Artista prettamente romano per adozione, ma assolutamente toscano per appartenenza nativa, Pietro Berrettini (Cortona, 1 novembre 1596 – Roma, 16 maggio 1669) ricorda in certi aspetti e in determinate vicende che lo interessarono Michelangelo. 
In particolar modo lo stretto legame con la Santa Sede, sua principale committente, per l’ecletticità del suo operare, destreggiandosi con la medesima bravura in architettura e pittura, nonché eccellendo nell’arte dell’affresco di volte gigantesche facendo sua e perfezionando quella che sarebbe stata la tradizione barocca degli sfondati. Così anche Michelangelo, seppur forse con maggiori screzi e lavate di capo, operava per un mecenatismo papale; anch’egli ricopriva molteplici ruoli, dallo scultore, all’architetto, al pittore in tutte le sue componenti di affrescatore e disegnatore.

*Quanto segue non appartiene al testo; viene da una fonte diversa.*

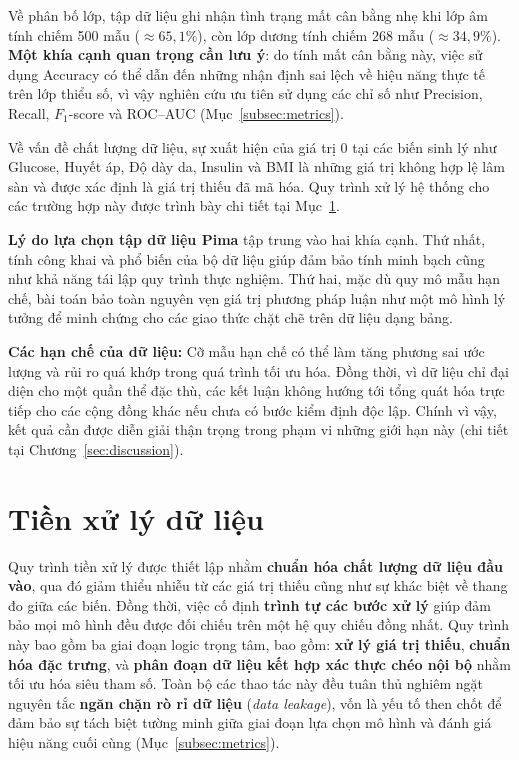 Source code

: \documentclass[14pt,a4paper]{extreport}
\begin{document}
Về phân bố lớp, tập dữ liệu ghi nhận tình trạng mất cân bằng nhẹ khi lớp âm tính chiếm 500 mẫu ($\approx 65,1\%$), còn lớp dương tính chiếm 268 mẫu ($\approx 34,9\%$). \textbf{Một khía cạnh quan trọng cần lưu ý}: do tính mất cân bằng này, việc sử dụng Accuracy có thể dẫn đến những nhận định sai lệch về hiệu năng thực tế trên lớp thiểu số, vì vậy nghiên cứu ưu tiên sử dụng các chỉ số như Precision, Recall, $F_1$-score và ROC--AUC (Mục~\ref{subsec:metrics}).

Về vấn đề chất lượng dữ liệu, sự xuất hiện của giá trị 0 tại các biến sinh lý như Glucose, Huyết áp, Độ dày da, Insulin và BMI là những giá trị không hợp lệ lâm sàn và được xác định là giá trị thiếu đã mã hóa. Quy trình xử lý hệ thống cho các trường hợp này được trình bày chi tiết tại Mục~\ref{subsec:preprocess}.

\textbf{Lý do lựa chọn tập dữ liệu Pima} tập trung vào hai khía cạnh. Thứ nhất, tính công khai và phổ biến của bộ dữ liệu giúp đảm bảo tính minh bạch cũng như khả năng tái lập quy trình thực nghiệm.\cite{uci-pima,pedregosa2011} Thứ hai, mặc dù quy mô mẫu hạn chế, bài toán bảo toàn nguyên vẹn giá trị phương pháp luận như một mô hình lý tưởng để minh chứng cho các giao thức chặt chẽ trên dữ liệu dạng bảng.

\textbf{Các hạn chế của dữ liệu:} Cỡ mẫu hạn chế có thể làm tăng phương sai ước lượng và rủi ro quá khớp trong quá trình tối ưu hóa. Đồng thời, vì dữ liệu chỉ đại diện cho một quần thể đặc thù, các kết luận không hướng tới tổng quát hóa trực tiếp cho các cộng đồng khác nếu chưa có bước kiểm định độc lập. Chính vì vậy, kết quả cần được diễn giải thận trọng trong phạm vi những giới hạn này (chi tiết tại Chương~\ref{sec:discussion}).\cite{uci-pima,smith1988}


\section{Tiền xử lý dữ liệu}
\label{subsec:preprocess}

Quy trình tiền xử lý được thiết lập nhằm \textbf{chuẩn hóa chất lượng dữ liệu đầu vào}, qua đó giảm thiểu nhiễu từ các giá trị thiếu cũng như sự khác biệt về thang đo giữa các biến. Đồng thời, việc cố định \textbf{trình tự các bước xử lý} giúp đảm bảo mọi mô hình đều được đối chiếu trên một hệ quy chiếu đồng nhất. Quy trình này bao gồm ba giai đoạn logic trọng tâm, bao gồm: \textbf{xử lý giá trị thiếu}, \textbf{chuẩn hóa đặc trưng}, và \textbf{phân đoạn dữ liệu kết hợp xác thực chéo nội bộ} nhằm tối ưu hóa siêu tham số. Toàn bộ các thao tác này đều tuân thủ nghiêm ngặt nguyên tắc \textbf{ngăn chặn rò rỉ dữ liệu} (\textit{data leakage}), vốn là yếu tố then chốt để đảm bảo sự tách biệt tường minh giữa giai đoạn lựa chọn mô hình và đánh giá hiệu năng cuối cùng (Mục~\ref{subsec:metrics}).\cite{pedregosa2011}
\end{document}

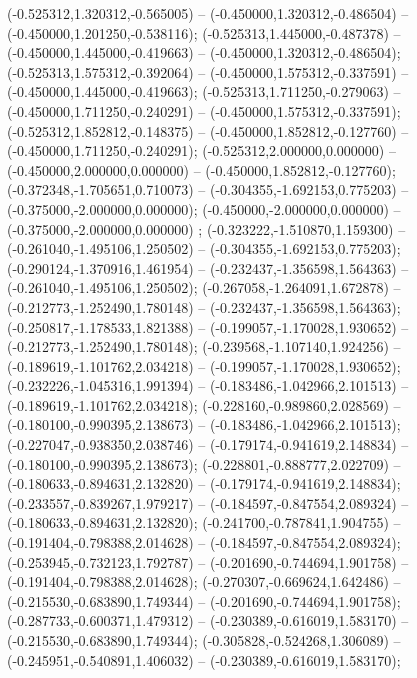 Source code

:  (-0.525312,1.320312,-0.565005) -- (-0.450000,1.320312,-0.486504) -- (-0.450000,1.201250,-0.538116);
 (-0.525313,1.445000,-0.487378) -- (-0.450000,1.445000,-0.419663) -- (-0.450000,1.320312,-0.486504);
 (-0.525313,1.575312,-0.392064) -- (-0.450000,1.575312,-0.337591) -- (-0.450000,1.445000,-0.419663);
 (-0.525313,1.711250,-0.279063) -- (-0.450000,1.711250,-0.240291) -- (-0.450000,1.575312,-0.337591);
 (-0.525312,1.852812,-0.148375) -- (-0.450000,1.852812,-0.127760) -- (-0.450000,1.711250,-0.240291);
 (-0.525312,2.000000,0.000000) -- (-0.450000,2.000000,0.000000) -- (-0.450000,1.852812,-0.127760);
 (-0.372348,-1.705651,0.710073) -- (-0.304355,-1.692153,0.775203) -- (-0.375000,-2.000000,0.000000);
 (-0.450000,-2.000000,0.000000) -- (-0.375000,-2.000000,0.000000) ;
 (-0.323222,-1.510870,1.159300) -- (-0.261040,-1.495106,1.250502) -- (-0.304355,-1.692153,0.775203);
 (-0.290124,-1.370916,1.461954) -- (-0.232437,-1.356598,1.564363) -- (-0.261040,-1.495106,1.250502);
 (-0.267058,-1.264091,1.672878) -- (-0.212773,-1.252490,1.780148) -- (-0.232437,-1.356598,1.564363);
 (-0.250817,-1.178533,1.821388) -- (-0.199057,-1.170028,1.930652) -- (-0.212773,-1.252490,1.780148);
 (-0.239568,-1.107140,1.924256) -- (-0.189619,-1.101762,2.034218) -- (-0.199057,-1.170028,1.930652);
 (-0.232226,-1.045316,1.991394) -- (-0.183486,-1.042966,2.101513) -- (-0.189619,-1.101762,2.034218);
 (-0.228160,-0.989860,2.028569) -- (-0.180100,-0.990395,2.138673) -- (-0.183486,-1.042966,2.101513);
 (-0.227047,-0.938350,2.038746) -- (-0.179174,-0.941619,2.148834) -- (-0.180100,-0.990395,2.138673);
 (-0.228801,-0.888777,2.022709) -- (-0.180633,-0.894631,2.132820) -- (-0.179174,-0.941619,2.148834);
 (-0.233557,-0.839267,1.979217) -- (-0.184597,-0.847554,2.089324) -- (-0.180633,-0.894631,2.132820);
 (-0.241700,-0.787841,1.904755) -- (-0.191404,-0.798388,2.014628) -- (-0.184597,-0.847554,2.089324);
 (-0.253945,-0.732123,1.792787) -- (-0.201690,-0.744694,1.901758) -- (-0.191404,-0.798388,2.014628);
 (-0.270307,-0.669624,1.642486) -- (-0.215530,-0.683890,1.749344) -- (-0.201690,-0.744694,1.901758);
 (-0.287733,-0.600371,1.479312) -- (-0.230389,-0.616019,1.583170) -- (-0.215530,-0.683890,1.749344);
 (-0.305828,-0.524268,1.306089) -- (-0.245951,-0.540891,1.406032) -- (-0.230389,-0.616019,1.583170);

E anche lui stupì, continuando a farlo tuttora, per la straordinaria impresa di una decorazione parietale apparentemente impossibile da realizzare, quella della Cappella Sistina.
In ultimo, entrambi fecero molto per Firenze.
Qui il Berrettini operò a più riprese, tra il 1637 e il 1647, lasciando un indelebile traccia a Palazzo Pitti, dove affrescò la Sala della Stufa con il ciclo allegorico delle Quattro Età ispirato alle Metamorfosi di Ovidio e le cosiddette Sale dei Pianeti.
Come già accennato, fondamentale fu l’ospitalità dell’anfitrione Michelangelo Buonarroti il Giovane, nella cui casa, dove ora si svolge la mostra, dimorò l’artista, che per manifestare vivo riconoscimento per la gentilezza ricevuta, vi lasciò testimonianza della sua arte.
Primo tra tutti è l’affresco Buonarroto di Lodovico è nominato conte palatino da papa Leone X (nella Camera della Notte e del Dì) e le preziose e raffinatissime tarsie lignee realizzate da Benedetto Calenzuoli su disegno del da Cortona: la Vergine col Bambino inserita sopra la mensa dell’altare della Camera degli Angioli e le sei porte a doppia anta della Galleria.
Partendo proprio da queste opere, parti integranti del museo, la mostra nasce da Casa Buonarroti; quale altro luogo sarebbe stato più idoneo se non questo per raccontare la permanenza dell’artista nella città.
Legati allora all’ambiente da cui si originarono, sono i ritratti dei due de Medici, Ferdinando II e Gian Carlo, e i dipinti, presumibilmente realizzati nel decennio fiorentino, come l’Autoritratto a quaranta anni, proveniente dal Musée des beaux-arts di Ajaccio, semplice ma caratterialmente descrittivo.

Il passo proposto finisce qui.